Now Griffin has become the first black entertainer to have his act canned because he used the racial slur employed by a slew of black comedians and rappers.

It seems that when it comes to who can and cannot get away with the N-word, race has nothing to do with it. Say it and odds are public castigation will follow.

N-word 'Love Affair' Turned Crusade

By his own admission, black comedian Paul Mooney "had a love affair" with the N-word. But last year, watching the 24-hour news networks play Richards' Laugh Factory rant over and over again, Mooney had a change of heart.

Since then, Richard Pryor's right-hand man has made it his mission to eradicate the N-word from pop culture. Mooney stood behind Richards when he met with members of the black community to apologize. He supported the NAACP when it symbolically "buried the N-word" at its July convention in Detroit. He said it's time for everyone to give up on the N-word.

"We tried to do what prostitutes do and what gays do. We tried to take the N-word and use it and make it our word," Mooney said. "But it's like this: A goat is a goat. Whether you sauté or fry it, it's still a goat. You can't change that."

Mooney said he recently tried to get Griffin to stop using the N-word in his routine.

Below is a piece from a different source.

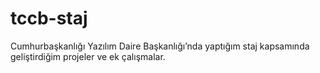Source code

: # tccb-staj
Cumhurbaşkanlığı Yazılım Daire Başkanlığı’nda yaptığım staj kapsamında geliştirdiğim projeler ve ek çalışmalar.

"Last time I talked to him, he told me, 'How can you stop using it? I love it.' And I told him, 'Eddie, you have to grow up. You have to stop using it,'" he said. "Yeah, he should've been thrown off the stage for saying that. He should've been buried with the word. It's time to move on."

Would things be different if a more famous comedian like Chris Rock or Dave Chappelle had used the N-word? NAACP national spokesman Richard McIntire said no.

"It doesn't matter who uses it -- point blank," McIntire said. "We at the NAACP don't care to use it, don't care to hear it. We would hope that all entertainers are astute enough to know that."

That includes the rappers who throw around the N-word like it's a crisp dollar bill or bottle of Dom Perignon. In April, Russell Simmons, music mogul and founder of the Hip-Hop Summit Action Network, called on the recording and broadcast industries to ban the N-word and two other epithets from so-called "clean" versions of rap songs to make hip-hop more socially responsible.

Rock and Chappelle declined to comment on the Griffin incident. So did 50 Cent and Snoop Dogg. Apparently, in the age after Imus, it's not easy to get someone to stand up for the use of the N-word.

But in an August interview with ABC News Now, rapper T.I. came out in defense of the N-word, saying that if it's "used to stress a point, to get a valid point across ... then I understand."

And David E. Bernstein, professor of law at George Mason University, said that in certain contexts, use of the N-word may be warranted.

"There's parody, there's social commentary," he said. "I'm not familiar with exactly what [Griffin's] routine was, but I think the idea that there's never any circumstance where it's appropriate is going a little far."

Mooney thinks the effort to eradicate the N-word hasn't gone far enough. And that's not the only slur he wants to bury. Next on his list is "bitch."

"I never ever thought I would be doing this," he said. "I just want to live in a world without those words."